Gov. Susana Martinez tapped Jablonski to head the state’s prison, probation and parole system at the end of October, when Secretary Gregg Marcantel stepped down after five years capped by several high-profile slip-ups, budget cuts that strained staff and mounting tensions with the union representing corrections officers.

The relatively smooth confirmation Friday signaled that lawmakers are looking for a turnaround in an agency roiled by successive crises.

Lawmakers suggested, for example, that the state had failed in its oversight of a private contractor previously hired to provide health care to inmates.

Citing an investigation by The New Mexican last year that revealed a questionable death, allegations of inadequate care and a pile of resulting lawsuits under the former contractor, Corizon, Sen. Jeff Steinborn urged Jablonski to ensure greater accountability from the new provider, Centurion.

“It’s good to hear that we have a new provider. The bigger problem, I think, is the oversight issue,” Steinborn, D-Las Cruces, told the secretary during an hour-long confirmation hearing.

Department employees, Steinborn added, were aware of problems with Corizon before media reports.

After finger pointing last year between the Corrections Department and the court system over the missing probation records of a suspect in the grisly murder of 10-year-old Albuquerque girl Victoria Martens, Chairwoman Linda Lopez asked what the agency has done to prevent future such mistakes.

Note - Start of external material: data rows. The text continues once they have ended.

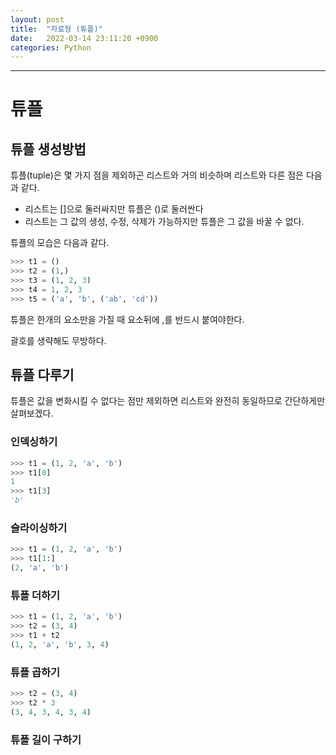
 ```yaml
---
layout: post
title:  "자료형 (튜플)"
date:   2022-03-14 23:11:20 +0900
categories: Python
---
```


<hr>

# 튜플

## 튜플 생성방법

튜플(tuple)은 몇 가지 점을 제외하곤 리스트와 거의 비슷하며 리스트와 다른 점은 다음과 같다.

- 리스트는 []으로 둘러싸지만 튜플은 ()로 둘러싼다
- 리스트는 그 값의 생성, 수정, 삭제가 가능하지만 튜플은 그 값을 바꿀 수 없다.

튜플의 모습은 다음과 같다.

```python
>>> t1 = ()
>>> t2 = (1,)
>>> t3 = (1, 2, 3)
>>> t4 = 1, 2, 3
>>> t5 = ('a', 'b', ('ab', 'cd'))
```

튜플은 한개의 요소만을 가질 때 요소뒤에 ,를 반드시 붙여야한다.

괄호를 생략해도 무방하다.

## 튜플 다루기

튜플은 값을 변화시킬 수 없다는 점만 제외하면 리스트와 완전히 동일하므로 간단하게만 살펴보겠다.

### 인덱싱하기

```python
>>> t1 = (1, 2, 'a', 'b')
>>> t1[0]
1
>>> t1[3]
'b'
```

### 슬라이싱하기

```python
>>> t1 = (1, 2, 'a', 'b')
>>> t1[1:]
(2, 'a', 'b')
```

### 튜플 더하기

```python
>>> t1 = (1, 2, 'a', 'b')
>>> t2 = (3, 4)
>>> t1 + t2
(1, 2, 'a', 'b', 3, 4)
```

### 튜플 곱하기

```python
>>> t2 = (3, 4)
>>> t2 * 3
(3, 4, 3, 4, 3, 4)
```

### 튜플 길이 구하기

Though department officials previously said they never got the files, seeming to pass the blame for allowing the suspect to evade probation despite his sentence, Jablonski said he does not dispute the documents were sent to the agency but suggested a computer problem meant the documents were never received.

“It’s about our end, on the IT aspect,” he said.

Jablonski told the committee the department has changed its procedures for receiving probation records from the courts and reviewed about 7,000 cases from the months around that incident to see if anyone else slipped through the cracks. He says the department did not find any similar problems with other cases.

Following the controversies of the past year and succeeding a secretary who took on a high-profile with regular appearances on reality television shows, Jablonski has marked a change in personality at the top of the department as it grapples with a growing inmate population and chronic under staffing.

One of several new members of governor’s cabinet, Jablonski is a veteran of both the Corrections Department and the Martinez administration. He most recently worked as deputy superintendent of the New Mexico Regulation and Licensing Department, managing various state regulatory authorities. He also served as a member of the governor’s executive staff, overseeing agencies including the Corrections Department the Children, Youth and Families Department.

Before joining the Martinez administration in 2011, he had worked with the Corrections Department for about 14 years, rising from the post of probation officer to director of the probation and parole division.

As head of the Corrections Department, he will be paid a salary of about $123,000.

Jablonski is a graduate of The University of New Mexico, where he studied criminal justice. He also is a decorated U.S. Air Force veteran.